- Mapayag Map of Mindanao showing the location of Mapayag Mapayag Mapayag (Philippines)
- Coordinates: 8°05′07″N 125°02′25″E﻿ / ﻿8.085225°N 125.04036°E
- Country: Philippines
- Province: Bukidnon
- City: Malaybalay
- District: South Highway District
- Barangayhood: May 12, 1960

Government
- • Type: Barangay Council
- • Body: Sangguniang Barangay
- • Chairman: Conrado Sungkit

Area
- • Total: 13.4 km^{2} (5.2 sq mi)
- Elevation: 1,181 m (3,875 ft)

Population (2015 census)
- • Total: 979
- • Density: 73.1/km^{2} (189/sq mi)
- PSGC: 101312034
- IRA: ₱ 2.169 million (2021)

= Mapayag =

Settlement in the Philippines

Mapayag is a rural barangay in the South Highway District of Malaybalay, Bukidnon, Philippines. According to the 2015 census, it has a population of 979 people.

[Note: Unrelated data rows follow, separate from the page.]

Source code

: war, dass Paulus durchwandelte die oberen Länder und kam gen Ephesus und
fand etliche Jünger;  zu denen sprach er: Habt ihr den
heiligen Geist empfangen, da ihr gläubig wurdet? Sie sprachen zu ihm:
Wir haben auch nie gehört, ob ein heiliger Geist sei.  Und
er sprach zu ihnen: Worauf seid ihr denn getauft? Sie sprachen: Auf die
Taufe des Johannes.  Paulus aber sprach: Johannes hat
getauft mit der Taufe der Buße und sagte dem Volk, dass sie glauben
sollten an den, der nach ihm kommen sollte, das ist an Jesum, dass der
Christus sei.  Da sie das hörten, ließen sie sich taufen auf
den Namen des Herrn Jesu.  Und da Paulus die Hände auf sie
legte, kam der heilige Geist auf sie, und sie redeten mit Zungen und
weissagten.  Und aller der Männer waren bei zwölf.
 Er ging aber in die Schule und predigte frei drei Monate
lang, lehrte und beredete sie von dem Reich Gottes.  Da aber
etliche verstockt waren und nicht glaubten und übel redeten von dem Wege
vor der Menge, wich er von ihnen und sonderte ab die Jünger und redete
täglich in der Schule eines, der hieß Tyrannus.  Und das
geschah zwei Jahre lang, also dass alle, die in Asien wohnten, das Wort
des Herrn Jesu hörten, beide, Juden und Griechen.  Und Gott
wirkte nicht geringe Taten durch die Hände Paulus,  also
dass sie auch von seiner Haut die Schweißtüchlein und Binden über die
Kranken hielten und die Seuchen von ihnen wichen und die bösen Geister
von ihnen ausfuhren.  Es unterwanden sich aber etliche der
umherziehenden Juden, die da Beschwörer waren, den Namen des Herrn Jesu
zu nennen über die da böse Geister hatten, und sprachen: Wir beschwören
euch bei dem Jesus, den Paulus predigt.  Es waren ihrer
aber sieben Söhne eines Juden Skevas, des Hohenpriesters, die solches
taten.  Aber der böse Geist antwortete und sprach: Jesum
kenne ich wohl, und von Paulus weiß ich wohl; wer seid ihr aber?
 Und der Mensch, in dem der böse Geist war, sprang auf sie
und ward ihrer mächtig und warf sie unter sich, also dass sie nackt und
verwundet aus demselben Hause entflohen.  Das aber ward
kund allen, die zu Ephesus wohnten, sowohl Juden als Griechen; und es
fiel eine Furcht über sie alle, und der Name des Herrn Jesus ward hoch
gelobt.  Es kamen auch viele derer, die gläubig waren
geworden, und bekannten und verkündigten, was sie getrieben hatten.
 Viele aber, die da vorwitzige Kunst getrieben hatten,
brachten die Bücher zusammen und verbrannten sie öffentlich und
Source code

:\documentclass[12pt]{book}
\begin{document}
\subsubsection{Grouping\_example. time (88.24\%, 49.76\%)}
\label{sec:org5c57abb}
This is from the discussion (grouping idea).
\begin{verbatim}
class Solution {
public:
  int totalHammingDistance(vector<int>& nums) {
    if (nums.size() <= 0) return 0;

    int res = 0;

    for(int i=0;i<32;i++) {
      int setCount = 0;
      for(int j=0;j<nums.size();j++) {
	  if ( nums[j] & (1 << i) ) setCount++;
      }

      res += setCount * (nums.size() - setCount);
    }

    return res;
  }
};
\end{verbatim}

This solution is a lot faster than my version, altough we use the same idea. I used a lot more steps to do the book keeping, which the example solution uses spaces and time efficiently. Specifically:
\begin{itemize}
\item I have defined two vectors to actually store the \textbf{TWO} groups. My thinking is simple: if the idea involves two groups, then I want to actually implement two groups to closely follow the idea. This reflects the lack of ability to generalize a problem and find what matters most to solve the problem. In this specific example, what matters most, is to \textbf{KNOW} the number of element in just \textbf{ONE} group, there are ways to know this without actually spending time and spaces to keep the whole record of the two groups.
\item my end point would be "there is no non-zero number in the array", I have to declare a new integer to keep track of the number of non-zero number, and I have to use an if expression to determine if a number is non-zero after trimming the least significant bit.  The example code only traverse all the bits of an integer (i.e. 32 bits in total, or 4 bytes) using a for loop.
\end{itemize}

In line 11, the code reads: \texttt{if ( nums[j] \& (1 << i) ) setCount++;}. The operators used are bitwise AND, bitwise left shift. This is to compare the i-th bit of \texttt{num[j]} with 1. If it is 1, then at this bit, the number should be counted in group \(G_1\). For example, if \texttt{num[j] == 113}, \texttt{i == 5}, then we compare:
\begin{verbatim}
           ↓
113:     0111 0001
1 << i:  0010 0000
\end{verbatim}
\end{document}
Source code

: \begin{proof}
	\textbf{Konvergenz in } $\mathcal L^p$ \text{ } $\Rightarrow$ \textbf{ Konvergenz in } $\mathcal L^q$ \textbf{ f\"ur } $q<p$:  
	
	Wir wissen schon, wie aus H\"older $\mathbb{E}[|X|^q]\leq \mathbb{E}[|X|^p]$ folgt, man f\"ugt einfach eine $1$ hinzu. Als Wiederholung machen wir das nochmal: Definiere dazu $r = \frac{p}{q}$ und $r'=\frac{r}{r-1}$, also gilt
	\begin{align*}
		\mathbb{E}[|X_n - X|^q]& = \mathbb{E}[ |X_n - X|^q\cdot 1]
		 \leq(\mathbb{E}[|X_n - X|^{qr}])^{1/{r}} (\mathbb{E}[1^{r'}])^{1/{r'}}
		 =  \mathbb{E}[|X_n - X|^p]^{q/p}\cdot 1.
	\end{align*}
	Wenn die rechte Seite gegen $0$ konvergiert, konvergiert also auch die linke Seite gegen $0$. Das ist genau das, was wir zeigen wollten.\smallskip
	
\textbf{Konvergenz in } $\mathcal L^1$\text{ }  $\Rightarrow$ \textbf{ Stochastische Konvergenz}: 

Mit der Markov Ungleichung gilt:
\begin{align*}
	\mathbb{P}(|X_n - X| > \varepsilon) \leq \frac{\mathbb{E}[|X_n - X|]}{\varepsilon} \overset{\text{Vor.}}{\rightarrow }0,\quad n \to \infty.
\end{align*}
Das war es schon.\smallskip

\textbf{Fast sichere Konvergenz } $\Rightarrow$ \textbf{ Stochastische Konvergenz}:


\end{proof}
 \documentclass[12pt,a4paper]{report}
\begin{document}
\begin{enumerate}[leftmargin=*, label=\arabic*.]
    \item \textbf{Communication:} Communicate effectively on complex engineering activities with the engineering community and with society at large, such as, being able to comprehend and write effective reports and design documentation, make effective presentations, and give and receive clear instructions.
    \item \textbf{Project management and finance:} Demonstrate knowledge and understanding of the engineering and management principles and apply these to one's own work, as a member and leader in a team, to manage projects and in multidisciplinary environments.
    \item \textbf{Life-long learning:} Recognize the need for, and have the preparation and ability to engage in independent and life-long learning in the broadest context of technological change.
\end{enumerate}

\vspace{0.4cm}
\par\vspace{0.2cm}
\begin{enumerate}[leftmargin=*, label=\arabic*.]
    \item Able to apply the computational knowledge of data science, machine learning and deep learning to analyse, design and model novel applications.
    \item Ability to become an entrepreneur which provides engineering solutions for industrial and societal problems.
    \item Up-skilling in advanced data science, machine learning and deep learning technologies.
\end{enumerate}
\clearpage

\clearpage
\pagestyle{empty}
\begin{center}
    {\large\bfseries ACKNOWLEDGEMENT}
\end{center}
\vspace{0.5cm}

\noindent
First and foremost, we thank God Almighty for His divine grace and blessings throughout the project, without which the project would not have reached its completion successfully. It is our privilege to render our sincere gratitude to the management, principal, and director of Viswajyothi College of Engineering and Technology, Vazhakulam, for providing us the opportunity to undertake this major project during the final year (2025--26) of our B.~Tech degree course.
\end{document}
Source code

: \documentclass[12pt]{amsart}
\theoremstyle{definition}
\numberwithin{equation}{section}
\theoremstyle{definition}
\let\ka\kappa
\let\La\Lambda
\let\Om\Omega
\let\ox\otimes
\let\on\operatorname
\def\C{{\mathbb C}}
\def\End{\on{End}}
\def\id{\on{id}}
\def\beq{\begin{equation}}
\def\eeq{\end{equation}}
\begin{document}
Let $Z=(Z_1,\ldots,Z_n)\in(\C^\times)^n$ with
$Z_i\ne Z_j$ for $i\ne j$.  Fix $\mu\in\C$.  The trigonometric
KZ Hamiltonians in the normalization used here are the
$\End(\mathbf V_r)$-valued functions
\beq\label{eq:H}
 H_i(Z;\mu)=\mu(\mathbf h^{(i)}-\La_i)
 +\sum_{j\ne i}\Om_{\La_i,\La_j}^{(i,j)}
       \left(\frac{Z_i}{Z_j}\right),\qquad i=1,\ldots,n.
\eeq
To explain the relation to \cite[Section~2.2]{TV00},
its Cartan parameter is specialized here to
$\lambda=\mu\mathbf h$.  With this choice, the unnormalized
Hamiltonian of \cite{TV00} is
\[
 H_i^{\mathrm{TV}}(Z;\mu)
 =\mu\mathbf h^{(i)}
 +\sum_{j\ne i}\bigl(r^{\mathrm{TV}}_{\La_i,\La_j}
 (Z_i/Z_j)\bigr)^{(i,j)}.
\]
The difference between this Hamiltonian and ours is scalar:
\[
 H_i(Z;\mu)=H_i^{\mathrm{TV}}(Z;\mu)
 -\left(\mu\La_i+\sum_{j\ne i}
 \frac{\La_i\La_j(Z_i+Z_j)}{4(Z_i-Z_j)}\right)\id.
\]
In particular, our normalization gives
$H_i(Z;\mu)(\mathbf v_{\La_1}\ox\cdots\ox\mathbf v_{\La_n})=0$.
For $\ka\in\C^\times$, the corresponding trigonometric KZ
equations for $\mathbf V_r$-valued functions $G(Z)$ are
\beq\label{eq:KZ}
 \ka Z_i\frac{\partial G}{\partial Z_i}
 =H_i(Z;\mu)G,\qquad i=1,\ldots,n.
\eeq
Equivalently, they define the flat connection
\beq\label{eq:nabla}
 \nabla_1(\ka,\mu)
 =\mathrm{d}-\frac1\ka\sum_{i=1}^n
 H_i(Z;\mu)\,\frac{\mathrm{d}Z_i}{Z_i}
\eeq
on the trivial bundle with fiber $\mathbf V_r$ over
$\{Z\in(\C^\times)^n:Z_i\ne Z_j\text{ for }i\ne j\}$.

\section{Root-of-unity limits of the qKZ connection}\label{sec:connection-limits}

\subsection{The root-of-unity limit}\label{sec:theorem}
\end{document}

It is located on the foothills of the Kitanglad Mountain Range and is bordered to the north by Imbayao and Casisang, to the east by Magsaysay, to the southeast by Aglayan, to the south by Capitan Juan and Kaatuan of the Municipality of Lantapan, and to the west by the Mt. Kitanglad Range Natural Park. The name Mapayag is a Binukid word which translates to "clear" or "distinct", alluding to its high elevation. Primarily agricultural, its main products are vegetables, corn, sugarcane, and coffee; the latter is a growing industry.